Water molecule (H₂0):-

• Shape- Bent
• Geometry- Tetrahedral

Ammonia molecule (NH₃):-

• Shape - Trigonal pyramidal
• Geometry - Distorted tetrahedral.

Explanation:

• The shape of molecules may be predicted using the Valence Shell Electron Pair Repulsion Theory (VSEPR theory).
• The foundation of the VSEPR theory is the idea that all atoms have a repulsion between their pairs of valence electrons, and that atoms naturally organize themselves to reduce this repulsion as much as possible.
• The order of repulsion between electron pairs may be described using the VSEPR theory as follows:

  Lone pair-Lone pair > Lone pair-Bond pair > Bond pair-Bond pair repulsions.

• We may use the following formula to determine the structure of a molecule:

        $n=\frac{(V+M-C+A)}{2}$

Where, V ⇒ No. of valence electrons of the central atom

M ⇒ No. of monovalent atoms attached to central atom

C ⇒ No. of cations

A ⇒ No. of anions

For Water (H₂O) molecule:-

• The oxygen atom, which is the centre atom, is known to have six valence electrons. Thus, V=6.
• We also know that in water molecules, there are two hydrogen atoms connected to the oxygen. Thus, M=2.
• Water molecules don't contain either anion or cation, hence the values of A and C are both zero.
• Now, if we put these numbers into the above equation, we get:

         $n=\frac{(6+2)}{2}=4$

• Thus, there are four no.orbitals or electron pairs involved is 4.
• Since oxygen has six valences, it shares two electrons—one with each hydrogen—and the other four electrons form the two oxygen lone pairs.
• A water molecule therefore consists of two lone pairs and two bond pairs. Because of the repulsion between lone pair-lone pair, it takes on a bent or V-shape.
• Furthermore, the oxygen atom is sp³ hybridised in the water molecule, resulting in a tetrahedral geometry.
• The H-O-H bond angle is 104.5°, however, slightly less than the tetrahedral bond angle of 109° because of the lone-pair lone-pair repulsion.

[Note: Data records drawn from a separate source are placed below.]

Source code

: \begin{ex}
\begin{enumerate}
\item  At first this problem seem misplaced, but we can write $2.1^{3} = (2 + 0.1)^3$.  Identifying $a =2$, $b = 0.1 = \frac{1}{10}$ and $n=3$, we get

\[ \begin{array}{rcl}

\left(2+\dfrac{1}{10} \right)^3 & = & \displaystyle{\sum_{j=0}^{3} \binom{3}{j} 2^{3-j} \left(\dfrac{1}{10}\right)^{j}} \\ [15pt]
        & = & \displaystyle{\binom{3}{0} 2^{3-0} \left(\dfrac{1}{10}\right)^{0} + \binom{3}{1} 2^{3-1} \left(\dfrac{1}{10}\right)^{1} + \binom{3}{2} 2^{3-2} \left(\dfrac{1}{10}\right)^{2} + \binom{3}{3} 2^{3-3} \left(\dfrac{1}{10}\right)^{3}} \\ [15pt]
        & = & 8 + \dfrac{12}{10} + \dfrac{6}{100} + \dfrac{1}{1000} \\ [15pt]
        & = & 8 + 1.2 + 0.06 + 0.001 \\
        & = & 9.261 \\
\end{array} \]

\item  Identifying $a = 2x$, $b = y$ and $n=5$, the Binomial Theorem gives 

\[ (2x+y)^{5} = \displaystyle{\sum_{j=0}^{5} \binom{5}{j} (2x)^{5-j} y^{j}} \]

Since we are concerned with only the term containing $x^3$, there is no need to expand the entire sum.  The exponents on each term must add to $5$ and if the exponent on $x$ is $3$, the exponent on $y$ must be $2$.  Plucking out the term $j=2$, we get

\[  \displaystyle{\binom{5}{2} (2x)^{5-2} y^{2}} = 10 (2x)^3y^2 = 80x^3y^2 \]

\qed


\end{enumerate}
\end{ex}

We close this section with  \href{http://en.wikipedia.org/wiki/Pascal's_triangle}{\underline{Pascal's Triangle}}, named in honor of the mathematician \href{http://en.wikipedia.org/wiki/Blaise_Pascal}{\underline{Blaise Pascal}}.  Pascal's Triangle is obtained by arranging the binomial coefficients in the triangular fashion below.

For NH₃ (Ammonia) molecule:-

• The nitrogen atom, which is the centre atom, is known to have five valence electrons. Thus, V = 5
• We also know that in ammonia molecules, there are three hydrogen atoms connected to the oxygen. Thus, M = 3.
• Ammonia molecules don't contain either anion or cation, hence the values of A and C are both zero.
• Now, if we put these numbers into the above equation, we get:
•          $n=\frac{(5+3)}{2}=4$

• Thus, there are four no.orbitals or electron pairs involved is 4.
• Since nitrogen has five valences, it shares three electrons—one with each hydrogen—and the other two electrons form the one oxygen lone pairs.
• An ammonia molecule therefore consists of one lone pair and three bond pairs. Therefore, ammonia has a trigonal pyramidal shape.  
• Furthermore, the oxygen atom is sp³ hybridised in the water molecule, resulting in a tetrahedral geometry.
• Since the nitrogen atom possesses a single lone pair of non-bonding electrons that repels the bonding orbitals, the bond angle between nitrogen, and hydrogen atoms (H-N-H) is 107°, giving it  structure distorted tetrahedral geometry.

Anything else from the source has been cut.